The official name of the Ph.D. degree program is a Ph.D. in Counselor Education and Supervision. The program leading to the Ph.D. degree consists of a minimum of 54 semester credits beyond the master's degree, a clinical practicum, a specialty practicum, an internship, a candidacy examination, and a dissertation.

View Our Counseling 2016-2017 Annual Report


Objective 1:

To build upon the knowledge and skills received in master’s level CACREP accredited degree programs (or the equivalent) through advanced studies in:

  • Ethical and legal considerations in counselor education and supervision.
  • Theories pertaining to the principles and practice of counseling, career development, group work, systems, consultation, and crises, disasters, and other trauma-causing events.
  • Theories and practices of counselor supervision; instructional theory and methods relevant to counselor education.
  • Pedagogy relevant to multicultural issues and competencies, including social change theory and advocacy action planning.
  • Design, implementation, and analysis of quantitative and qualitative research.
  • Models and methods of assessment and use of data.

Objective 2:

To provide rigorous studies and experiences that prepare graduates for leadership roles in counseling, counseling research, counselor education, supervision, and advocacy.

Objective 3:

To provide studies and experiences that emphasize a culturally competent and social justice perspective of leadership in counseling, counselor education, supervision, and research.

Objective 4:

To provide learning experiences for students to ethically and competently integrate Christian principles into their personal and professional career development.

Objective 5:

To engage students as active servant leaders in their communities by applying knowledge and skills from courses to service opportunities that address the specific social and systemic needs of the communities they serve.

View Our 2017-2018 Ph.D. Program Enrollment and Graduate Data


Accreditation of universities and university programs is voluntary.
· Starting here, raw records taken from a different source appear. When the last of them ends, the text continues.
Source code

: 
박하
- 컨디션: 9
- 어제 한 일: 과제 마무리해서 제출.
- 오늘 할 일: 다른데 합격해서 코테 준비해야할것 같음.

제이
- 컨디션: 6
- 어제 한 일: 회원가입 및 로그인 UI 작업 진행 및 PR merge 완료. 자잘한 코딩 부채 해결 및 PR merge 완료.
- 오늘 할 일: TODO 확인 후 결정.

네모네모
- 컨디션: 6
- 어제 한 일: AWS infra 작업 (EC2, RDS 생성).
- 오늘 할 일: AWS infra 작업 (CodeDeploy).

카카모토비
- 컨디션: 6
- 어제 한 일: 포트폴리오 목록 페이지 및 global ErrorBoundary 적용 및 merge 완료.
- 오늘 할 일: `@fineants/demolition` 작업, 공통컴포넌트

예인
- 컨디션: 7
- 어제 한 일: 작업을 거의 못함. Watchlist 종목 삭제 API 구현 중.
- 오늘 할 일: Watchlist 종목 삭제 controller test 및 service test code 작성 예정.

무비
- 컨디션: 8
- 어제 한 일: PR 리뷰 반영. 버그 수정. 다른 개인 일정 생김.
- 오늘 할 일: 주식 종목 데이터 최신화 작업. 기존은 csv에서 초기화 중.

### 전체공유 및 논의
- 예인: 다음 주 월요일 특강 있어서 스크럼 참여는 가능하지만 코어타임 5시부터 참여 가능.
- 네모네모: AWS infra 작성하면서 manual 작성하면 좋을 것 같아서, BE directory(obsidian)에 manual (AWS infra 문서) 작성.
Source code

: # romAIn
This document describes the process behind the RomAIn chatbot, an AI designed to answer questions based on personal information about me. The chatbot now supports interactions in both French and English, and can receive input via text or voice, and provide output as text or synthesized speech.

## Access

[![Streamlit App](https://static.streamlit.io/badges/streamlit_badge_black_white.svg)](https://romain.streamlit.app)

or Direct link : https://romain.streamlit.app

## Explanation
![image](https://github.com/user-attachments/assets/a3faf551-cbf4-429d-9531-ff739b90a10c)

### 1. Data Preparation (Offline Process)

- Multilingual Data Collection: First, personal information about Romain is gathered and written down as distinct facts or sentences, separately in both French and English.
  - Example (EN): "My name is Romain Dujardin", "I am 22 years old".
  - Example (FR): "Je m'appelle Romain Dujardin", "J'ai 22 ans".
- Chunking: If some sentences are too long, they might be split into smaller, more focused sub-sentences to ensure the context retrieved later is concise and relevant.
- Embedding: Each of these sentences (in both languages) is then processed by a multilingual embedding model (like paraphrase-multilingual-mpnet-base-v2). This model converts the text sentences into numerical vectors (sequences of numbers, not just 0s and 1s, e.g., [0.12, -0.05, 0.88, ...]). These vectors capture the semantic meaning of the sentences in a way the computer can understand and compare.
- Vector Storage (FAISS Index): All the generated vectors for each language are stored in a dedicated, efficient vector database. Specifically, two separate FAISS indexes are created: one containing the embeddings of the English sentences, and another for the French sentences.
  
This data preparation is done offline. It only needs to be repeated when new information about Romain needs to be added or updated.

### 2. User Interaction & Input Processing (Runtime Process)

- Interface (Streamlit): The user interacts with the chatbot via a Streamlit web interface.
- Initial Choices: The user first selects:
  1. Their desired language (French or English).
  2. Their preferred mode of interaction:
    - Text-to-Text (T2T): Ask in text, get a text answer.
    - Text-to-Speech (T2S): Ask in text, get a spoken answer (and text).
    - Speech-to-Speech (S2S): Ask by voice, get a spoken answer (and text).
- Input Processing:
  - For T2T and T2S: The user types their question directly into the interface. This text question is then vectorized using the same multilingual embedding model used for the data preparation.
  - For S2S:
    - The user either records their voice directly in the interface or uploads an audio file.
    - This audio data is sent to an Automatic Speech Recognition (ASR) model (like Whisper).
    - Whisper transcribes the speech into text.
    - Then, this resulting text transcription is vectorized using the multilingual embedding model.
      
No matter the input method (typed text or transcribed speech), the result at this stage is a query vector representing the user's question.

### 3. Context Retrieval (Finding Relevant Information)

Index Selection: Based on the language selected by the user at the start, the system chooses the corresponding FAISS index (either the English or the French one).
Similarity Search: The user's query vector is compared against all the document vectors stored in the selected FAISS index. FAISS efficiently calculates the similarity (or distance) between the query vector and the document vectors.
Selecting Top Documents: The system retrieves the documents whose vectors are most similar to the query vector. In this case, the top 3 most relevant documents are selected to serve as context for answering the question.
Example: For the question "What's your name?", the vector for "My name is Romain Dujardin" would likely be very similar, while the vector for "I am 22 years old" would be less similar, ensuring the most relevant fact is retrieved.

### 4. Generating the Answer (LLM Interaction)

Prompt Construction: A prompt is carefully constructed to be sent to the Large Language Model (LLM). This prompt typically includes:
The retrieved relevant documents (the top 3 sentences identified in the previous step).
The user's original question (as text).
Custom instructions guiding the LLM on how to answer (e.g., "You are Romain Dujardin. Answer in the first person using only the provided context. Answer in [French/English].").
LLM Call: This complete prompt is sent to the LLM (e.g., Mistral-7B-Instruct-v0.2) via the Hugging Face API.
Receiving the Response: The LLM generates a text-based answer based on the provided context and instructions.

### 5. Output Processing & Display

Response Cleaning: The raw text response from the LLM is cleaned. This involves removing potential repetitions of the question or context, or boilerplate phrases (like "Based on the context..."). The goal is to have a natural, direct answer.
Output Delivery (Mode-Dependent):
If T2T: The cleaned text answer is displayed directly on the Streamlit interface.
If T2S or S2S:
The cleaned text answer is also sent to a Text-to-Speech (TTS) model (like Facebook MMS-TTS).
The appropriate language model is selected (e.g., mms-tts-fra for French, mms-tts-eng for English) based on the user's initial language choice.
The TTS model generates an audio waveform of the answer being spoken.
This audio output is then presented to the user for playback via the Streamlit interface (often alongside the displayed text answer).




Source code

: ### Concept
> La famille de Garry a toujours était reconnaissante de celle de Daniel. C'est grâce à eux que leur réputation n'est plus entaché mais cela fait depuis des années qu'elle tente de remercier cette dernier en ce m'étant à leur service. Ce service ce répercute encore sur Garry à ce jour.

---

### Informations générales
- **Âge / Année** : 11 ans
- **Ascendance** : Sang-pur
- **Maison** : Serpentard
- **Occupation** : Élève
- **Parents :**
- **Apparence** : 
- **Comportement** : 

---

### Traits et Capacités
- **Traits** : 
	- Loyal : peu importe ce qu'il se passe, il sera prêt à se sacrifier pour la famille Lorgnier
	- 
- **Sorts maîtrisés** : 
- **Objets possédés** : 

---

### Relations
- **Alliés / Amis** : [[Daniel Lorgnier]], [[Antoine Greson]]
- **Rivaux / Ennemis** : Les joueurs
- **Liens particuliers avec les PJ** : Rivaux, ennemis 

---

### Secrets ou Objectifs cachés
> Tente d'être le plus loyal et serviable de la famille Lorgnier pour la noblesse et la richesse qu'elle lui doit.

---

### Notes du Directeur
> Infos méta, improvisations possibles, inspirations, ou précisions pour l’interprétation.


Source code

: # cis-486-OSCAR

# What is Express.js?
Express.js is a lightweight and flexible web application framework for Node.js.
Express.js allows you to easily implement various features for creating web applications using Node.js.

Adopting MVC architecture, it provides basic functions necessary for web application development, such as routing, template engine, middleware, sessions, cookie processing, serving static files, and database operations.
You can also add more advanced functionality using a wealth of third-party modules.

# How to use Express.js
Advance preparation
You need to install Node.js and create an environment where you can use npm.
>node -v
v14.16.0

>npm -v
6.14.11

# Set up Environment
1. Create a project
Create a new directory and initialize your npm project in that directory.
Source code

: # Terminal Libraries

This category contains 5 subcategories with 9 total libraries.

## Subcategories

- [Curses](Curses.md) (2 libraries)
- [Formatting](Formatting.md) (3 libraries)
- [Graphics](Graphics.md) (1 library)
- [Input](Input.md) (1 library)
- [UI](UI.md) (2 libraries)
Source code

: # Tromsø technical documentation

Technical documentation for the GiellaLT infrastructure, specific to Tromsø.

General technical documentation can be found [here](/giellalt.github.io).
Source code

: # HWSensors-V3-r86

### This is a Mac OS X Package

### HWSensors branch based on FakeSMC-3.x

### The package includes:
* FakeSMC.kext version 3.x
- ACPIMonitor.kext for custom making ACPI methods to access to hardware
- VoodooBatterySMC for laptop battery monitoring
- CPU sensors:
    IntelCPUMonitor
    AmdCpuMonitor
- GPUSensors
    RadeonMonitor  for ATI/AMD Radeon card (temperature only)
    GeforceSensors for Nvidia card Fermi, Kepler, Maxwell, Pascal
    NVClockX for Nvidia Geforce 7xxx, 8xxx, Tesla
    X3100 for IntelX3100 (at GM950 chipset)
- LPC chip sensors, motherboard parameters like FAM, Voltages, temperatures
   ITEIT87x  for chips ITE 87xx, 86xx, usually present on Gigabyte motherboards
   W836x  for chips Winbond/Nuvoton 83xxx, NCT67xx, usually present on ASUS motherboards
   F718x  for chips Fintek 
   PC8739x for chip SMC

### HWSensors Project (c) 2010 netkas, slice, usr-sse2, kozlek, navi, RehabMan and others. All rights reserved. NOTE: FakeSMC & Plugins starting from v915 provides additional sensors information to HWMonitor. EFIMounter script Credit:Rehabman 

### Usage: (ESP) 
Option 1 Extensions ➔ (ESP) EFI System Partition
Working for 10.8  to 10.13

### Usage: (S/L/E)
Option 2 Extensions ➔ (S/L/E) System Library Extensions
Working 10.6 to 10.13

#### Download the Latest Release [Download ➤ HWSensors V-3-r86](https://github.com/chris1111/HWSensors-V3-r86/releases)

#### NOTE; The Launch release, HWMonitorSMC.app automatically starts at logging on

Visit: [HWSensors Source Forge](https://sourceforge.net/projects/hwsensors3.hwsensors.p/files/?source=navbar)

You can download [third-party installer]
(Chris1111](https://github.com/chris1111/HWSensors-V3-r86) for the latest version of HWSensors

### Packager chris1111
Universities and programs choose to seek accreditation to ensure that their academic programs meet the highest standards that have been set by academics, professionals, and professional associations throughout the United States.

The Waynesburg University master's degree programs in clinical mental health counseling and addiction counseling are accredited by the American Counseling Association's Council on Accreditation for Counseling and Related Educational Programs (CACREP). The Ph.D. in Counselor Education and Supervision is in the application phase of the 2016 Council for Accreditation of Counseling & Related Educational Programs (CACREP) accreditation process.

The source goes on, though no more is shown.